Another good side-effect of storing backups based on their digests is that multiple, duplicate files on your source are only stored on the target once. (but yes, they're restored to all original locations)

Brackup supports backing up with public key encryption, using GNU Privacy Guard (GnuPG). One of the great advantage of using public key encryption is that your machines doing backups only need your public key, so you can run automated backups from hosts which are on the public Internet and might be get compromised, without worrying about your private key getting stolen. (however, you'd still worry about your machine getting compromised for lots of other reasons...)

In any case, you encrypt files to yourself, and this is a property on a backup source (see Brackup::Root). For example, in my config file, I have:

  [SOURCE:bradhome]
  ...
  path = /home/bradfitz/
  gpg_recipient = 5E1B3EC5
  ...

Where 5E1B3EC5 corresponds to the key signature for myself as seen in:

  $ gpg --list-keys
  ...
  pub   1024D/5E1B3EC5 2006-03-20
  uid                  Brad Fitzpatrick <brad@danga.com>
  ....

While you backup automatically without a human present, a restore from encryption requires an interactive session for you to enter your private key's passphrase into gpg-agent.

To create a new key, run:

  $ gpg --gen-key

But really, you should go read a gpg manual first.
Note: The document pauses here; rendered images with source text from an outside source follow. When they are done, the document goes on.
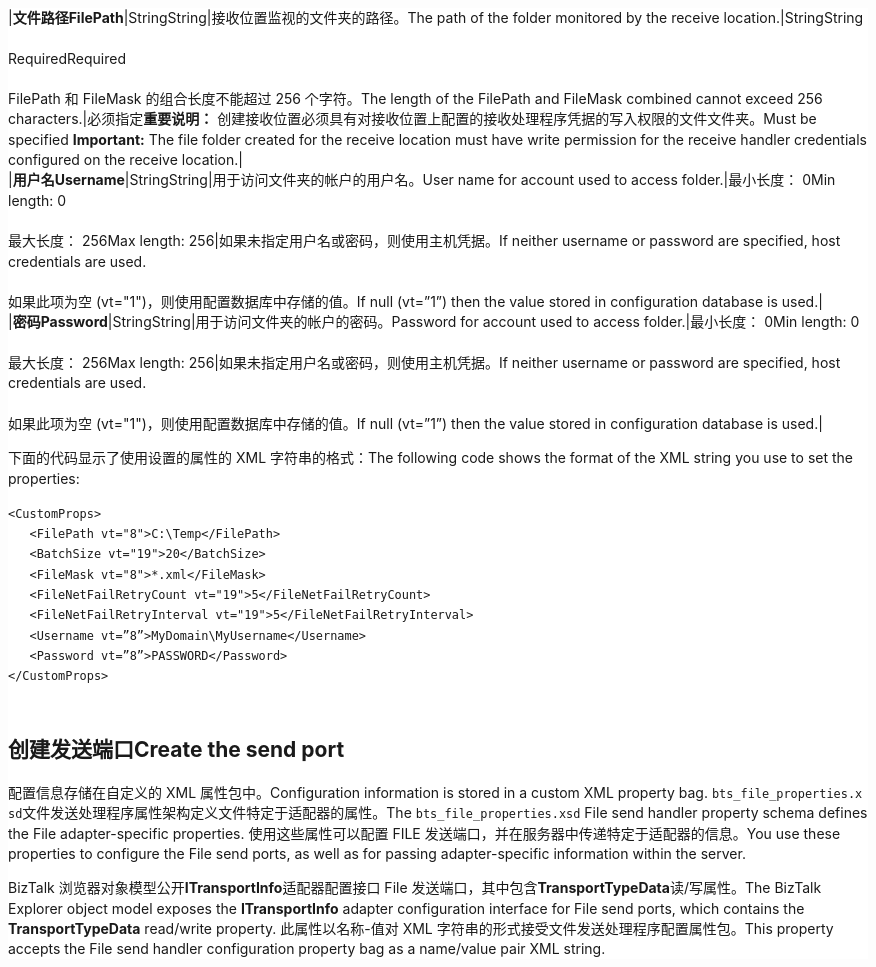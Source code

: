|<span data-ttu-id="cac0d-145">**文件路径**</span><span class="sxs-lookup"><span data-stu-id="cac0d-145">**FilePath**</span></span>|<span data-ttu-id="cac0d-146">String</span><span class="sxs-lookup"><span data-stu-id="cac0d-146">String</span></span>|<span data-ttu-id="cac0d-147">接收位置监视的文件夹的路径。</span><span class="sxs-lookup"><span data-stu-id="cac0d-147">The path of the folder monitored by the receive location.</span></span>|<span data-ttu-id="cac0d-148">String</span><span class="sxs-lookup"><span data-stu-id="cac0d-148">String</span></span><br /><br /> <span data-ttu-id="cac0d-149">Required</span><span class="sxs-lookup"><span data-stu-id="cac0d-149">Required</span></span><br /><br /> <span data-ttu-id="cac0d-150">FilePath 和 FileMask 的组合长度不能超过 256 个字符。</span><span class="sxs-lookup"><span data-stu-id="cac0d-150">The length of the FilePath and FileMask combined cannot exceed 256 characters.</span></span>|<span data-ttu-id="cac0d-151">必须指定**重要说明：** 创建接收位置必须具有对接收位置上配置的接收处理程序凭据的写入权限的文件文件夹。</span><span class="sxs-lookup"><span data-stu-id="cac0d-151">Must be specified **Important:**  The file folder created for the receive location must have write permission for the receive handler credentials configured on the receive location.</span></span>|  
|<span data-ttu-id="cac0d-152">**用户名**</span><span class="sxs-lookup"><span data-stu-id="cac0d-152">**Username**</span></span>|<span data-ttu-id="cac0d-153">String</span><span class="sxs-lookup"><span data-stu-id="cac0d-153">String</span></span>|<span data-ttu-id="cac0d-154">用于访问文件夹的帐户的用户名。</span><span class="sxs-lookup"><span data-stu-id="cac0d-154">User name for account used to access folder.</span></span>|<span data-ttu-id="cac0d-155">最小长度： 0</span><span class="sxs-lookup"><span data-stu-id="cac0d-155">Min length: 0</span></span><br /><br /> <span data-ttu-id="cac0d-156">最大长度： 256</span><span class="sxs-lookup"><span data-stu-id="cac0d-156">Max length: 256</span></span>|<span data-ttu-id="cac0d-157">如果未指定用户名或密码，则使用主机凭据。</span><span class="sxs-lookup"><span data-stu-id="cac0d-157">If neither username or password are specified, host credentials are used.</span></span><br /><br /> <span data-ttu-id="cac0d-158">如果此项为空 (vt="1")，则使用配置数据库中存储的值。</span><span class="sxs-lookup"><span data-stu-id="cac0d-158">If null (vt=”1”) then the value stored in configuration database is used.</span></span>|  
|<span data-ttu-id="cac0d-159">**密码**</span><span class="sxs-lookup"><span data-stu-id="cac0d-159">**Password**</span></span>|<span data-ttu-id="cac0d-160">String</span><span class="sxs-lookup"><span data-stu-id="cac0d-160">String</span></span>|<span data-ttu-id="cac0d-161">用于访问文件夹的帐户的密码。</span><span class="sxs-lookup"><span data-stu-id="cac0d-161">Password for account used to access folder.</span></span>|<span data-ttu-id="cac0d-162">最小长度： 0</span><span class="sxs-lookup"><span data-stu-id="cac0d-162">Min length: 0</span></span><br /><br /> <span data-ttu-id="cac0d-163">最大长度： 256</span><span class="sxs-lookup"><span data-stu-id="cac0d-163">Max length: 256</span></span>|<span data-ttu-id="cac0d-164">如果未指定用户名或密码，则使用主机凭据。</span><span class="sxs-lookup"><span data-stu-id="cac0d-164">If neither username or password are specified, host credentials are used.</span></span><br /><br /> <span data-ttu-id="cac0d-165">如果此项为空 (vt="1")，则使用配置数据库中存储的值。</span><span class="sxs-lookup"><span data-stu-id="cac0d-165">If null (vt=”1”) then the value stored in configuration database is used.</span></span>|  
  
 <span data-ttu-id="cac0d-166">下面的代码显示了使用设置的属性的 XML 字符串的格式：</span><span class="sxs-lookup"><span data-stu-id="cac0d-166">The following code shows the format of the XML string you use to set the properties:</span></span>  
  
```  
<CustomProps>  
   <FilePath vt="8">C:\Temp</FilePath>  
   <BatchSize vt="19">20</BatchSize>  
   <FileMask vt="8">*.xml</FileMask>  
   <FileNetFailRetryCount vt="19">5</FileNetFailRetryCount>  
   <FileNetFailRetryInterval vt="19">5</FileNetFailRetryInterval>  
   <Username vt=”8”>MyDomain\MyUsername</Username>  
   <Password vt=”8”>PASSWORD</Password>  
</CustomProps>  
  
```  

## <a name="create-the-send-port"></a><span data-ttu-id="cac0d-167">创建发送端口</span><span class="sxs-lookup"><span data-stu-id="cac0d-167">Create the send port</span></span>

<span data-ttu-id="cac0d-168">配置信息存储在自定义的 XML 属性包中。</span><span class="sxs-lookup"><span data-stu-id="cac0d-168">Configuration information is stored in a custom XML property bag.</span></span> <span data-ttu-id="cac0d-169">`bts_file_properties.xsd`文件发送处理程序属性架构定义文件特定于适配器的属性。</span><span class="sxs-lookup"><span data-stu-id="cac0d-169">The `bts_file_properties.xsd` File send handler property schema defines the File adapter-specific properties.</span></span> <span data-ttu-id="cac0d-170">使用这些属性可以配置 FILE 发送端口，并在服务器中传递特定于适配器的信息。</span><span class="sxs-lookup"><span data-stu-id="cac0d-170">You use these properties to configure the File send ports, as well as for passing adapter-specific information within the server.</span></span>  
  
<span data-ttu-id="cac0d-171">BizTalk 浏览器对象模型公开**ITransportInfo**适配器配置接口 File 发送端口，其中包含**TransportTypeData**读/写属性。</span><span class="sxs-lookup"><span data-stu-id="cac0d-171">The BizTalk Explorer object model exposes the **ITransportInfo** adapter configuration interface for File send ports, which contains the **TransportTypeData** read/write property.</span></span> <span data-ttu-id="cac0d-172">此属性以名称-值对 XML 字符串的形式接受文件发送处理程序配置属性包。</span><span class="sxs-lookup"><span data-stu-id="cac0d-172">This property accepts the File send handler configuration property bag as a name/value pair XML string.</span></span>  
  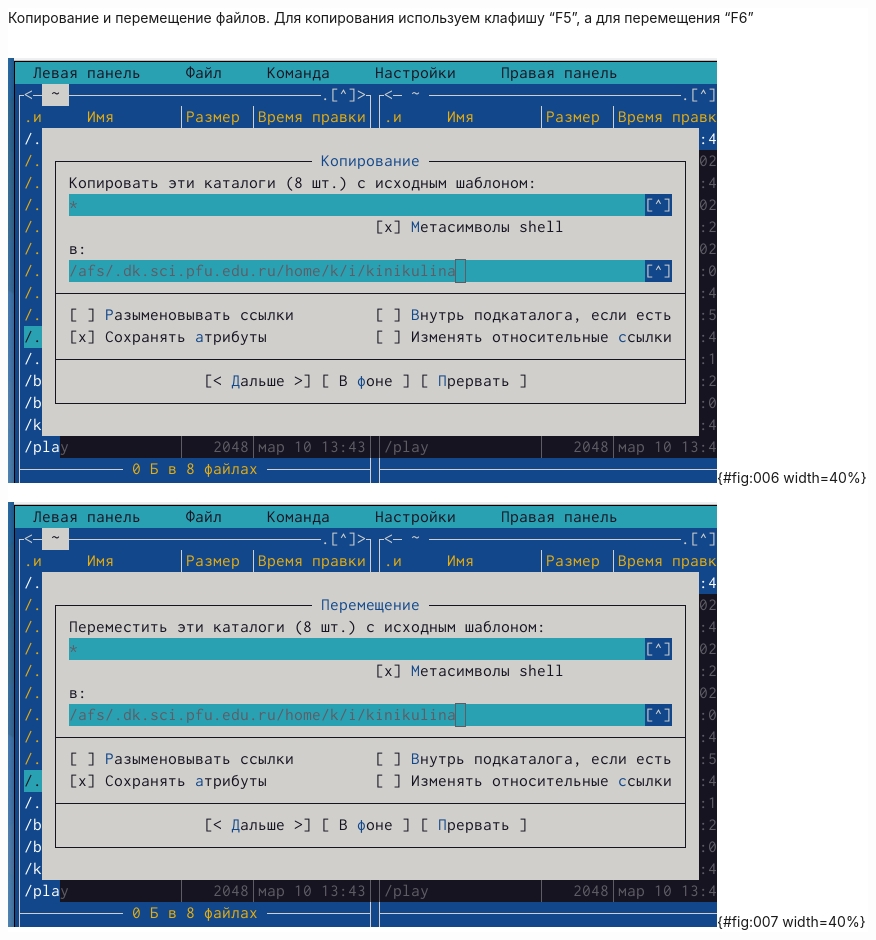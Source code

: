 Копирование и перемещение файлов. Для копирования используем клафишу “F5”, а для перемещения “F6”

##

![Копирование файла](image/6.png){#fig:006 width=40%}

![Перемещение файла](image/7.png){#fig:007 width=40%}

##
Notably, backing up your gpg private key is very important!. If you lose the disk with your files which also contain your private key, your encrypted backups on Amazon won't do you much good, since you'll have no way to decrypt them. I recommend burning your private key to a CD, as well as printing it out on paper. (Worst case you can type it back in, or use OCR.) Export with:

  $ gpg --export-secret-keys --armor

You can encrypt to multiple keys by providing multiple "gpg_recipient" lines; any of the keys provided will be able to decrypt the backups.

To do a restore, you'll need your *.brackup file handy. If you lost it, you can re-download it from your backup target with brackup-target. Then run:

   brackup-restore --from=foo.brackup --to=<dir> --all

For more options, see:

   brackup-restore --help

To free space on your target you can remove old backups. There are two steps to do this:

   brackup-target <target> prune
   brackup-target <target> gc

The first command will look for backup metafiles in your target and remove the oldest ones according to the keep_backups option you specified in the config file. Thus, if you have, say, 15 backups stored and keep_backups is set to 10 then prune will remove the oldest 5 backups.

The second command will remove from your target the orphaned chunks that are no more referenced by any metafile. This will free some space while preserving chunks that are still referenced by recent backups.